* What this task involves:
From the entries below, output the line with "打开刚刚下载好的抖音APP后" and each following line up to and including the line with "## 四、享受抖音带来的乐趣", exactly as written.
>>>>>
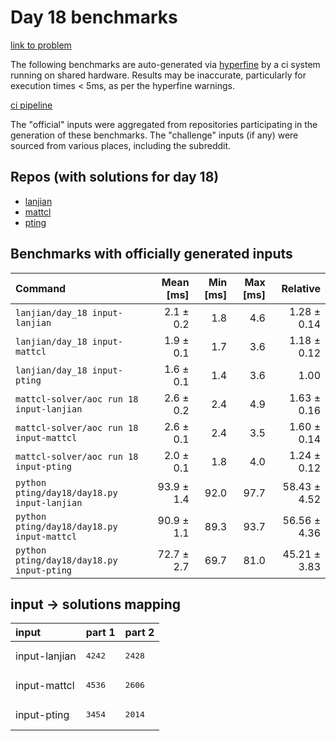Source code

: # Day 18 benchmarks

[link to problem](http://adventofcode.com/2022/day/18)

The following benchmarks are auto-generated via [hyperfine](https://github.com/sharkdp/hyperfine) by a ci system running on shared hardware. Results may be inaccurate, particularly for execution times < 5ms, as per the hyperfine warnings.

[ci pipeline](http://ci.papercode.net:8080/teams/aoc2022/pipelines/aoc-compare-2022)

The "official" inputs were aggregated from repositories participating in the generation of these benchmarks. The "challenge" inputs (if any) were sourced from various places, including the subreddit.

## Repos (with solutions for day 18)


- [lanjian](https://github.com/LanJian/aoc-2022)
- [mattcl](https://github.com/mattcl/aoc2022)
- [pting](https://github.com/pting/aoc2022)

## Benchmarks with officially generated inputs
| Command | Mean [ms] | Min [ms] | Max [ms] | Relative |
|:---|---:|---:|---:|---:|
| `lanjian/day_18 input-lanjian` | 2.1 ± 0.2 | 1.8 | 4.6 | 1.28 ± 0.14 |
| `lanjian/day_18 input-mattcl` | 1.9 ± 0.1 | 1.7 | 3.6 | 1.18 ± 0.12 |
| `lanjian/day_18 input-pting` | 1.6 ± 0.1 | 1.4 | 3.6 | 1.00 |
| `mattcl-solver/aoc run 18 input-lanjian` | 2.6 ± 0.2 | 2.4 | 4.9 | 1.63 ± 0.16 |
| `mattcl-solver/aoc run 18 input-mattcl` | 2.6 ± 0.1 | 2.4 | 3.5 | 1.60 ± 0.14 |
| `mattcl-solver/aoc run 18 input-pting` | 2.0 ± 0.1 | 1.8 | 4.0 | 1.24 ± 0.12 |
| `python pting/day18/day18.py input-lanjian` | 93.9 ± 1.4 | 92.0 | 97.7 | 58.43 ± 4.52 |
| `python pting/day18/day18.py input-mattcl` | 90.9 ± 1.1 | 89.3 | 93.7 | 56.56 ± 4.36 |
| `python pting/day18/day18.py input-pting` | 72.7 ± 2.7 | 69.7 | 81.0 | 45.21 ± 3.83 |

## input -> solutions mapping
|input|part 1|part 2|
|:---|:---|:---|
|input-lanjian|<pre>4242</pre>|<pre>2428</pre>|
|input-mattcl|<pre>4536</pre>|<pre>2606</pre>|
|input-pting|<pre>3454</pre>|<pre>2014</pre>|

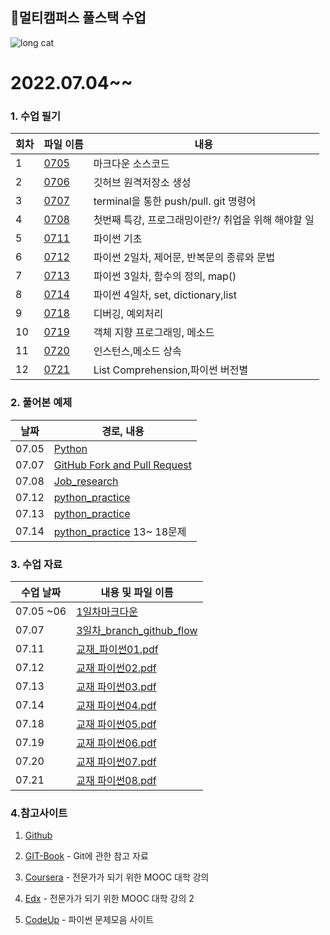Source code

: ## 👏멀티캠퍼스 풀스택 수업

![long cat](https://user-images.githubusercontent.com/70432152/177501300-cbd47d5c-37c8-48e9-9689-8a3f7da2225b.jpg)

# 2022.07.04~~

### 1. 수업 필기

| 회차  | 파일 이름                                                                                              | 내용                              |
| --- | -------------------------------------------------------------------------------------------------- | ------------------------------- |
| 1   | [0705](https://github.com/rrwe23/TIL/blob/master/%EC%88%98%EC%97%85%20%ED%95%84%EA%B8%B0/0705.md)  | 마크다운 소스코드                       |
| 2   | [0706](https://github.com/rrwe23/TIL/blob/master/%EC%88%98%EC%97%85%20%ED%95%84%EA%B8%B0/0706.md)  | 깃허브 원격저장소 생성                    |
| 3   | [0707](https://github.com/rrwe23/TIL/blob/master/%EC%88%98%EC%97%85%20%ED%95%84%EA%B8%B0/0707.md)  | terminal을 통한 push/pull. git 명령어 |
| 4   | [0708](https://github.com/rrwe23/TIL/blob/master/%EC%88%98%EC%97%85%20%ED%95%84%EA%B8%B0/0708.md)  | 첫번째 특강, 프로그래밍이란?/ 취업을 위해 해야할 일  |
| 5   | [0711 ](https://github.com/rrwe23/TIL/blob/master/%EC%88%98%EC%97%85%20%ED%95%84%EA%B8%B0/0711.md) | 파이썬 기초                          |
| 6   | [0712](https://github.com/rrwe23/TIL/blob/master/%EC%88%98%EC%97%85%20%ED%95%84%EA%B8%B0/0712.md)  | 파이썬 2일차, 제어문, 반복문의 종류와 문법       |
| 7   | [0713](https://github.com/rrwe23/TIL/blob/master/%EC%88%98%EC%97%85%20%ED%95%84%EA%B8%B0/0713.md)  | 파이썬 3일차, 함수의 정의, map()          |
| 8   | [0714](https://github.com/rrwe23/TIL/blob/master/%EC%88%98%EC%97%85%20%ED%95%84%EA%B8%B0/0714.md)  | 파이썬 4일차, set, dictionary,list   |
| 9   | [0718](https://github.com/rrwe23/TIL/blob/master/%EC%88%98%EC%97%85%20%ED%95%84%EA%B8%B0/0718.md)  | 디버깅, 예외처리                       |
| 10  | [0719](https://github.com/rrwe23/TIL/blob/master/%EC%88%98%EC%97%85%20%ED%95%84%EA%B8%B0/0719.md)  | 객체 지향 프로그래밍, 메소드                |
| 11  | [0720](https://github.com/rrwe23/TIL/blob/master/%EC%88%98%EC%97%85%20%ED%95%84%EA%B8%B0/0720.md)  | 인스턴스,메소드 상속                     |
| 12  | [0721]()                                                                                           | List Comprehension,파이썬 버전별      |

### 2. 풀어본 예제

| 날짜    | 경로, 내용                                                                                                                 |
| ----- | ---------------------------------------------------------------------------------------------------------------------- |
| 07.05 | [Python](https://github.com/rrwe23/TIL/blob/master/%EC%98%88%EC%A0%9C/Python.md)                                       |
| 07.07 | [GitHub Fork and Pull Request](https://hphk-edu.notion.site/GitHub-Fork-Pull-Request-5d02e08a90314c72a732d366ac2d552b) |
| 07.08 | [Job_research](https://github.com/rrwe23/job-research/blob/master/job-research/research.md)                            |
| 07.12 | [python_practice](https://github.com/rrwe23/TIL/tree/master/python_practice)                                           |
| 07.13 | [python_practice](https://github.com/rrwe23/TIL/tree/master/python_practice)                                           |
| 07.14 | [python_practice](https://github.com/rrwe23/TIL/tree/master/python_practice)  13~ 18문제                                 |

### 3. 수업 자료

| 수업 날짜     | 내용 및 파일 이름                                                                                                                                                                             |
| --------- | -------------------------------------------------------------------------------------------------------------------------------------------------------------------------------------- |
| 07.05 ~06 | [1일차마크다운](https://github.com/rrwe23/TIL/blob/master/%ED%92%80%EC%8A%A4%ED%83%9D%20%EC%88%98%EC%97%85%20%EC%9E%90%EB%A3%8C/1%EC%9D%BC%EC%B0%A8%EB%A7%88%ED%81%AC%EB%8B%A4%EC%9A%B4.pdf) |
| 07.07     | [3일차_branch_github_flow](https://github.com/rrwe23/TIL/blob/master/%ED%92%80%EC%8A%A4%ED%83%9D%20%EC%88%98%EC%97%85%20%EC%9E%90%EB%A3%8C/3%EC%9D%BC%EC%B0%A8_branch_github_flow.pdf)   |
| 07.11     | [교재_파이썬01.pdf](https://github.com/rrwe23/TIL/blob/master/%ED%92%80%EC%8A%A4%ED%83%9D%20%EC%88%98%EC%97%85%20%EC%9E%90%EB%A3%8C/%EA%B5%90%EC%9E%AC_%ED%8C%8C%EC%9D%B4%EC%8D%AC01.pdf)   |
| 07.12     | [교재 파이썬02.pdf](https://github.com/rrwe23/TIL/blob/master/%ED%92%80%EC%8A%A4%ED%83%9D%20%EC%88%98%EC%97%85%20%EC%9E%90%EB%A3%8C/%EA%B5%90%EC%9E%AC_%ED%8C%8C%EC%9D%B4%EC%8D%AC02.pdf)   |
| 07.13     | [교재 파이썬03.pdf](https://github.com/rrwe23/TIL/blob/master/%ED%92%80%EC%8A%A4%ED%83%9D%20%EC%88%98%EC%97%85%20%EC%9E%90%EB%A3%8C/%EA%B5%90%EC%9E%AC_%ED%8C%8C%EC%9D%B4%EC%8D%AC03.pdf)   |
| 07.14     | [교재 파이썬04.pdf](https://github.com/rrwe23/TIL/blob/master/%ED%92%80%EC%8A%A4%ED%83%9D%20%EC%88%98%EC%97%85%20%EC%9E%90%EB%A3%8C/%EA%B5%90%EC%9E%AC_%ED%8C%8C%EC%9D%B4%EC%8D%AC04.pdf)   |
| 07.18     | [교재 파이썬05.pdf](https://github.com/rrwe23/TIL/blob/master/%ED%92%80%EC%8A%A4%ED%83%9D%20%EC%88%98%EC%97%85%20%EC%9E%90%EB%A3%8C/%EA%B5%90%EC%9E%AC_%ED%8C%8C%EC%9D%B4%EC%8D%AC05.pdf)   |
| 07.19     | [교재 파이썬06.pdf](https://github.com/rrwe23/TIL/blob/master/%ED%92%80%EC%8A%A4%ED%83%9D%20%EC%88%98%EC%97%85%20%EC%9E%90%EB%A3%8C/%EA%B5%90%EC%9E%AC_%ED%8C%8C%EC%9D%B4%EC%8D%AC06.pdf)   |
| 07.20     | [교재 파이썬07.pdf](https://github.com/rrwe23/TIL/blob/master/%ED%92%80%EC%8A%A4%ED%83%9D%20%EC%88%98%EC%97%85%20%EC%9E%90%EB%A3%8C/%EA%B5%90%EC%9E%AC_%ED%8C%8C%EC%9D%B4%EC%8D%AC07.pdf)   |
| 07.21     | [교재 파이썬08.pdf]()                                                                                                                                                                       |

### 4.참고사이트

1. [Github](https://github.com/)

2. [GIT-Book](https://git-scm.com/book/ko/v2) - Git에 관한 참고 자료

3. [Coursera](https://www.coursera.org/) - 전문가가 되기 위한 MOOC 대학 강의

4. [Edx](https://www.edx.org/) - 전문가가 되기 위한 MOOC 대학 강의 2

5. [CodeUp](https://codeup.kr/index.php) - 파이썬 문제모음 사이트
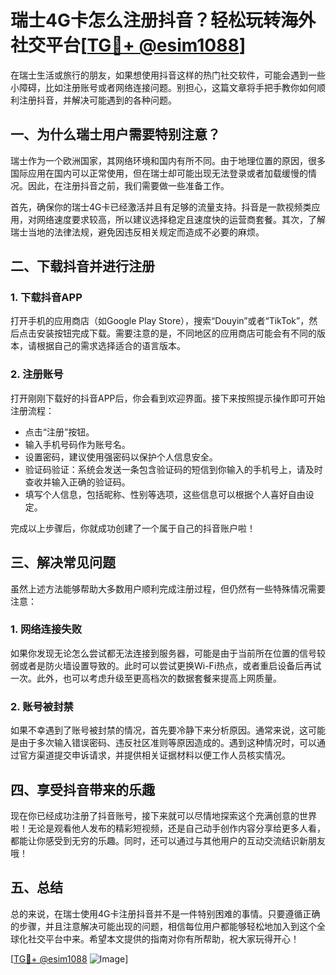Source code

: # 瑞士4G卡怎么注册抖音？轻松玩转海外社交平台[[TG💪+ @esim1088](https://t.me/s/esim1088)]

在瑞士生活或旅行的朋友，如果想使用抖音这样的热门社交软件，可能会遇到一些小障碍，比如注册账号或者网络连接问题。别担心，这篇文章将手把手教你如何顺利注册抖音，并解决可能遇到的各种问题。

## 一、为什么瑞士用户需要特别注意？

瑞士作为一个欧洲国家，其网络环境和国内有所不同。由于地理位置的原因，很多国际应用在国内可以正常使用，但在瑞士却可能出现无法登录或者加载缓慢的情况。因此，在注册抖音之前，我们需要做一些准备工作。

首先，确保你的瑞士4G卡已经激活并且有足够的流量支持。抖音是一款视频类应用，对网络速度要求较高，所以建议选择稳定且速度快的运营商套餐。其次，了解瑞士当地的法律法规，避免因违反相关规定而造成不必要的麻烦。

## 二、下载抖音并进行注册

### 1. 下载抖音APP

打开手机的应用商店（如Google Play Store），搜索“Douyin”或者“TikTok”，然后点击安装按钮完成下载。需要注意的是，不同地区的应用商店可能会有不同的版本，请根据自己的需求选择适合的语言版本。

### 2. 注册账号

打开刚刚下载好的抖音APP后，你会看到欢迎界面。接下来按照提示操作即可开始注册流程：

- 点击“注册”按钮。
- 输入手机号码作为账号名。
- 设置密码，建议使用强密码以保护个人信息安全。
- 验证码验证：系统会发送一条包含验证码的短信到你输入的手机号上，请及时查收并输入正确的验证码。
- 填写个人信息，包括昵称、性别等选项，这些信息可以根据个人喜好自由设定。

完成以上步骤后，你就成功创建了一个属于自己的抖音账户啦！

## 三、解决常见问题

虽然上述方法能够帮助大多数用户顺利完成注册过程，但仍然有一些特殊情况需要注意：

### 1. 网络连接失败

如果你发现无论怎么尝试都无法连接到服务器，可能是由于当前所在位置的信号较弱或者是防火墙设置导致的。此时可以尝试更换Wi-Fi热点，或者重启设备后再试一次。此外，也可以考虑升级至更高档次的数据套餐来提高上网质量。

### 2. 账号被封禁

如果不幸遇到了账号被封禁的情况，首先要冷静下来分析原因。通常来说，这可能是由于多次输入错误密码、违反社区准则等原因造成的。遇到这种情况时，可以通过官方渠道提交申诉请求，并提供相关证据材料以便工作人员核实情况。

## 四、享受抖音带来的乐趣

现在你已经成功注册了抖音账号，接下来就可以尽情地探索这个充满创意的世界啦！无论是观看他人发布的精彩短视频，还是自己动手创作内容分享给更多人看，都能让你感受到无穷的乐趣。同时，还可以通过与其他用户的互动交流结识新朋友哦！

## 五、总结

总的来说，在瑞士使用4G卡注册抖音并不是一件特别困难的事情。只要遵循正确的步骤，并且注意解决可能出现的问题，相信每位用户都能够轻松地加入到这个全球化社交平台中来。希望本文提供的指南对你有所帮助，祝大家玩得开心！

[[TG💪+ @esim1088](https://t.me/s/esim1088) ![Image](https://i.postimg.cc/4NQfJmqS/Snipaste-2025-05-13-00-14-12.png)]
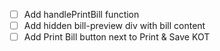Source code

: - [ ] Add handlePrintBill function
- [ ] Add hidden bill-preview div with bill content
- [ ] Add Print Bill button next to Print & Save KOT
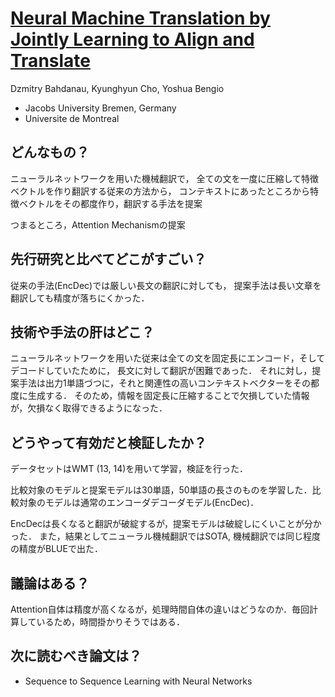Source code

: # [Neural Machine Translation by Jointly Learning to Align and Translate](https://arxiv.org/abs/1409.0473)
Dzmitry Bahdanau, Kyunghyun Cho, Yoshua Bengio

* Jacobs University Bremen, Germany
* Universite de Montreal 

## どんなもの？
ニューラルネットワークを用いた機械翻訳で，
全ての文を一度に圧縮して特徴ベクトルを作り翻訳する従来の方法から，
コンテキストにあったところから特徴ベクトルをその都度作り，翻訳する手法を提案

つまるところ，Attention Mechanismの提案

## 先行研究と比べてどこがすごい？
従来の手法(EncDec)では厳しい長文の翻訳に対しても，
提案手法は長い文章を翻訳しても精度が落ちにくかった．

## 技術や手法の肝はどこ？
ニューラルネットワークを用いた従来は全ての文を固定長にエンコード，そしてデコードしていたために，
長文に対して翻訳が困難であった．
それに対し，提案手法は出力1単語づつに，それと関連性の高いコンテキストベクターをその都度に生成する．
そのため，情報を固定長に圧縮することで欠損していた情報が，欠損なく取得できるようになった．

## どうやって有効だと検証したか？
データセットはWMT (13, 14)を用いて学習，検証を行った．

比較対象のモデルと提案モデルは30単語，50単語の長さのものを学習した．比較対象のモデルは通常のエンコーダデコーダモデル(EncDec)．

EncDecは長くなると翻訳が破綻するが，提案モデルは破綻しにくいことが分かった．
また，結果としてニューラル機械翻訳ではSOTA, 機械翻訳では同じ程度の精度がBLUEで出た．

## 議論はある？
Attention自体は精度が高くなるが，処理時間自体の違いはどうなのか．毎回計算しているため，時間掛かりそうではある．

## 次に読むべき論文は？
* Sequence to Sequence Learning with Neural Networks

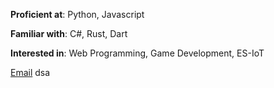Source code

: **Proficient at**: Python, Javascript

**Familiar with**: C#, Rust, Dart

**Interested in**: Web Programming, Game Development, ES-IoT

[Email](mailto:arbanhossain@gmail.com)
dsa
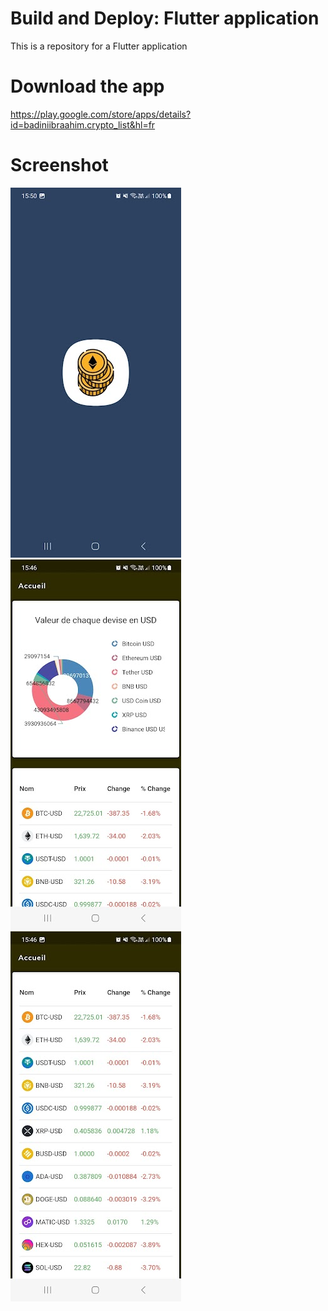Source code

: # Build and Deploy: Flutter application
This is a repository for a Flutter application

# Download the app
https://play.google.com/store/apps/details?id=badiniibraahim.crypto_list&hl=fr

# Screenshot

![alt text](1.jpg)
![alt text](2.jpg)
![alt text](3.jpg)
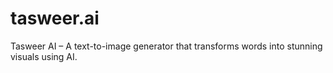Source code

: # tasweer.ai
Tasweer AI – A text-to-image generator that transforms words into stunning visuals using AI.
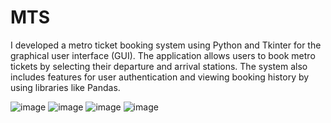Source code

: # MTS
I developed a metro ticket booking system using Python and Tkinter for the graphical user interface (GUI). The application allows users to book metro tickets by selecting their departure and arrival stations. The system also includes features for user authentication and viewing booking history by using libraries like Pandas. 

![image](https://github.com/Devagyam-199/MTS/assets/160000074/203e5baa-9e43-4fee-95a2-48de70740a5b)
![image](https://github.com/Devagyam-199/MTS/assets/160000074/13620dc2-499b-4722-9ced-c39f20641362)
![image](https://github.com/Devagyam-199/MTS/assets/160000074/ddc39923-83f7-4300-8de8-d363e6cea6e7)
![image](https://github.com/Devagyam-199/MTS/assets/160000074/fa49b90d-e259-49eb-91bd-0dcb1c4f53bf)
<<<<<
* Task answer:
打开刚刚下载好的抖音APP后，你会看到欢迎界面。接下来按照提示操作即可开始注册流程：

- 点击“注册”按钮。
- 输入手机号码作为账号名。
- 设置密码，建议使用强密码以保护个人信息安全。
- 验证码验证：系统会发送一条包含验证码的短信到你输入的手机号上，请及时查收并输入正确的验证码。
- 填写个人信息，包括昵称、性别等选项，这些信息可以根据个人喜好自由设定。

完成以上步骤后，你就成功创建了一个属于自己的抖音账户啦！

## 三、解决常见问题

虽然上述方法能够帮助大多数用户顺利完成注册过程，但仍然有一些特殊情况需要注意：

### 1. 网络连接失败

如果你发现无论怎么尝试都无法连接到服务器，可能是由于当前所在位置的信号较弱或者是防火墙设置导致的。此时可以尝试更换Wi-Fi热点，或者重启设备后再试一次。此外，也可以考虑升级至更高档次的数据套餐来提高上网质量。

### 2. 账号被封禁

如果不幸遇到了账号被封禁的情况，首先要冷静下来分析原因。通常来说，这可能是由于多次输入错误密码、违反社区准则等原因造成的。遇到这种情况时，可以通过官方渠道提交申诉请求，并提供相关证据材料以便工作人员核实情况。

## 四、享受抖音带来的乐趣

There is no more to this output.